I am trying to design a supply for a relatively low power (<100mA) device with a LifePo4 (14500 format) battery and a USB input.
Everything is running at 3.3V, and therefore I would like to avoid regulating the battery output.
My idea is to use a CN3058E to charge the battery and a AP2114 to regulate the USB 5V to 3.3V.
I realise from various app. notes and this question that it isn't a good plan to connect the load (VCC for now) directly to the battery because the charge cycle will never end.
The most common solution that I've found is to 'disconnect' the battery output during powered operation using a MOSFET and I have implemented this in the following circuit.
Normally, a Rpull resistor holds the gate close to GND when VUSB is removed and the MOSFET conducts. When VUSB is present, the gate voltage rises and the MOSFET switches off.
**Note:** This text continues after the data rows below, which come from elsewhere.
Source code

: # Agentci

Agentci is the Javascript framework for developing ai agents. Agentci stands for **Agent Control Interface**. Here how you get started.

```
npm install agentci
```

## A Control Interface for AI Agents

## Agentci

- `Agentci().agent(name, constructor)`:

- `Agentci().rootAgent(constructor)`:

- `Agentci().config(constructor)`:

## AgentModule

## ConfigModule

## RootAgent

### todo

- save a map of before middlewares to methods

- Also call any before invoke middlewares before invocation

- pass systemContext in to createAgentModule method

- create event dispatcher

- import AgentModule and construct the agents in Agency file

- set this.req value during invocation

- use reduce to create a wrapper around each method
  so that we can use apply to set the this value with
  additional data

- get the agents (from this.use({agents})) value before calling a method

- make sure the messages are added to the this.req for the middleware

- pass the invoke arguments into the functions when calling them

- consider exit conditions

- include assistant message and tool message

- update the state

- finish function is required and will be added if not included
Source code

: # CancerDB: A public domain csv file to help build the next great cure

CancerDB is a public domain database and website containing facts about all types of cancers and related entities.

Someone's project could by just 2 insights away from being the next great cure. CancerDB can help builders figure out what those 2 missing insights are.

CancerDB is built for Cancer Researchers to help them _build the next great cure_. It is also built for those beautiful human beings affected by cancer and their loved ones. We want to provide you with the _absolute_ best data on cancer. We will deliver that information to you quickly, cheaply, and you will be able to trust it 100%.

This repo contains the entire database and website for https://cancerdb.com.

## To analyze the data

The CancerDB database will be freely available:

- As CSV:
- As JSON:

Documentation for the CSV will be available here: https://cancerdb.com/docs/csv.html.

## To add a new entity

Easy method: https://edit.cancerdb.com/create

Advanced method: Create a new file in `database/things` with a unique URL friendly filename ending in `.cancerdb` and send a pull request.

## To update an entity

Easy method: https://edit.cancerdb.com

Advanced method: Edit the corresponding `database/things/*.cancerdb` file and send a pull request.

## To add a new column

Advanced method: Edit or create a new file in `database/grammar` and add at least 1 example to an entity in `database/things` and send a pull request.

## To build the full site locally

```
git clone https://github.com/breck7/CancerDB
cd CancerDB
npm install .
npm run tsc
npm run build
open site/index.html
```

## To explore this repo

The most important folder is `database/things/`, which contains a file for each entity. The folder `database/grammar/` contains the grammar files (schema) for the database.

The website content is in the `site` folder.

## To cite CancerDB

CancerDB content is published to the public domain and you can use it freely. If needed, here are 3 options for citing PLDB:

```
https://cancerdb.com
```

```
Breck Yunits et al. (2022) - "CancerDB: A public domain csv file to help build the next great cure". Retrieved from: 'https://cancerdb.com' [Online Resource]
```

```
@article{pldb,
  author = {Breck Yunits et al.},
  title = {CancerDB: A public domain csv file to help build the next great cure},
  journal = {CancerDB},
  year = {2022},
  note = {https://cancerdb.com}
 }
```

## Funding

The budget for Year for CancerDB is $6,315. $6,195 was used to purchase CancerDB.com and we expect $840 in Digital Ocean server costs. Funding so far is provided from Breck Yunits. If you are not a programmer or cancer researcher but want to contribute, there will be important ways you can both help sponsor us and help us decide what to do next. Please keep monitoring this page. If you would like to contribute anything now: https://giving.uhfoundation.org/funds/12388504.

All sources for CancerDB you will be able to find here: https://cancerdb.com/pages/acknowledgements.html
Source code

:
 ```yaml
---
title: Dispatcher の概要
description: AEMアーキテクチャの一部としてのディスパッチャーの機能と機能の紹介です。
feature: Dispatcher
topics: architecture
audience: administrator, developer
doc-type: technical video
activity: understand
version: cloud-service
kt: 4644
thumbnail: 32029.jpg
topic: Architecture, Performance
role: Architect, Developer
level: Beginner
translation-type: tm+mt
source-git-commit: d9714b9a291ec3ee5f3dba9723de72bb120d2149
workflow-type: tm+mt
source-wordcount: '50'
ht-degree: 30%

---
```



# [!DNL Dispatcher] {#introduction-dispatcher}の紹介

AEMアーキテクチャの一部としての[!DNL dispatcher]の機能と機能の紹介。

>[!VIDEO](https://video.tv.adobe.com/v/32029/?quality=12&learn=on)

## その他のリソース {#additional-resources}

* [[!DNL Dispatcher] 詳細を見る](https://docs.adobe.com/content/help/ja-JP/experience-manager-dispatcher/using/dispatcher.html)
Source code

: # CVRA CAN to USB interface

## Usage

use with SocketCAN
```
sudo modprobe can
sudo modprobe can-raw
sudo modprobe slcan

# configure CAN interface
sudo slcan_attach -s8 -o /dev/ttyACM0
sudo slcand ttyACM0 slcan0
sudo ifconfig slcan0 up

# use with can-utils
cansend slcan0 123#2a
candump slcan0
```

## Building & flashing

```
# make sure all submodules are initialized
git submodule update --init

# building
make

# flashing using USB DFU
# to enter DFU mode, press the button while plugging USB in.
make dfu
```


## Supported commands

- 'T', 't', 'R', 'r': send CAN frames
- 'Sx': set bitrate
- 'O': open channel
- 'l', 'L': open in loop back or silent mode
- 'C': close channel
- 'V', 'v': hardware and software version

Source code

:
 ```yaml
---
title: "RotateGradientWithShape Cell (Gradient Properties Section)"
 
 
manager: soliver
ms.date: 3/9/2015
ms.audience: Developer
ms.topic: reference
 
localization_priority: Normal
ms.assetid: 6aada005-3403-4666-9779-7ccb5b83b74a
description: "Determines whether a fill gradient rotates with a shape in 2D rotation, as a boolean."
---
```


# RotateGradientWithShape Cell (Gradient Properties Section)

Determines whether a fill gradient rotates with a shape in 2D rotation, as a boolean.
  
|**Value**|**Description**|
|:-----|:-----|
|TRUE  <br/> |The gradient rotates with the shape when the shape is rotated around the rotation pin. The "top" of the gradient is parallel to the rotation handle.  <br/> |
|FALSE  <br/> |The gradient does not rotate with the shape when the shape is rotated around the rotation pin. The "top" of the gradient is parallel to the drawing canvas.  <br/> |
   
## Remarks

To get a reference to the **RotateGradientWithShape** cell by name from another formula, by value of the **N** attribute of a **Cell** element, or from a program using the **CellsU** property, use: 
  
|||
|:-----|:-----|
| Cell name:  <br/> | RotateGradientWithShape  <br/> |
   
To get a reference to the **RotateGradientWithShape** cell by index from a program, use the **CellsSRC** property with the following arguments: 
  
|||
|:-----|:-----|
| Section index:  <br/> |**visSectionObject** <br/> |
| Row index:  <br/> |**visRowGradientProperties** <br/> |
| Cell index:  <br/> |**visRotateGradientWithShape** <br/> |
I am hoping that I can select suitable values for R3 and R4 both for the temperature input and to act as Rpull.
The trouble with these common solutions is that they are for LiPo or Li Ion cells, both of which can be regulated down to 3.3V along with VUSB. However, I can't do this because the LiFePo4 only outputs 3.2V. Therefore, I need to regulate only VUSB, but that means I cannot block the reverse voltage into the regulator when VUSB is not present.
Is it okay to put the diode on the input of the regulator to achieve the same end?
The functional diagram for the regulator looks like it should be okay and I couldn't see anything in the datasheet that would suggest otherwise – however this is all very new to me, and I might be making some catastrophic assumptions!
Note added following the answer from EE_social:
Ricoh have a clear app. note regarding reverse current protection here. In case the link is no longer valid, the essence is summarised in the following diagram:
Advantages of this approach include:
- Lower reverse leakage current compared to a schottky diode
- More accurate regulation (diode forward volt drop variability)
- Lower component count
Best Answer
When there is no USB power, reverse current is likely flow from the output to the input of U3 due to the body diode of the internal MOSFET. D6 will block this reverse current at the input of U3, but you are really subjecting U3 to a condition that is not specified in the data sheet. This might cause unpredictable behavior. You could do some testing to see if it causes a problem. But another approach would be to replace U3 with a regulator that blocks reverse current and is designed for this situation.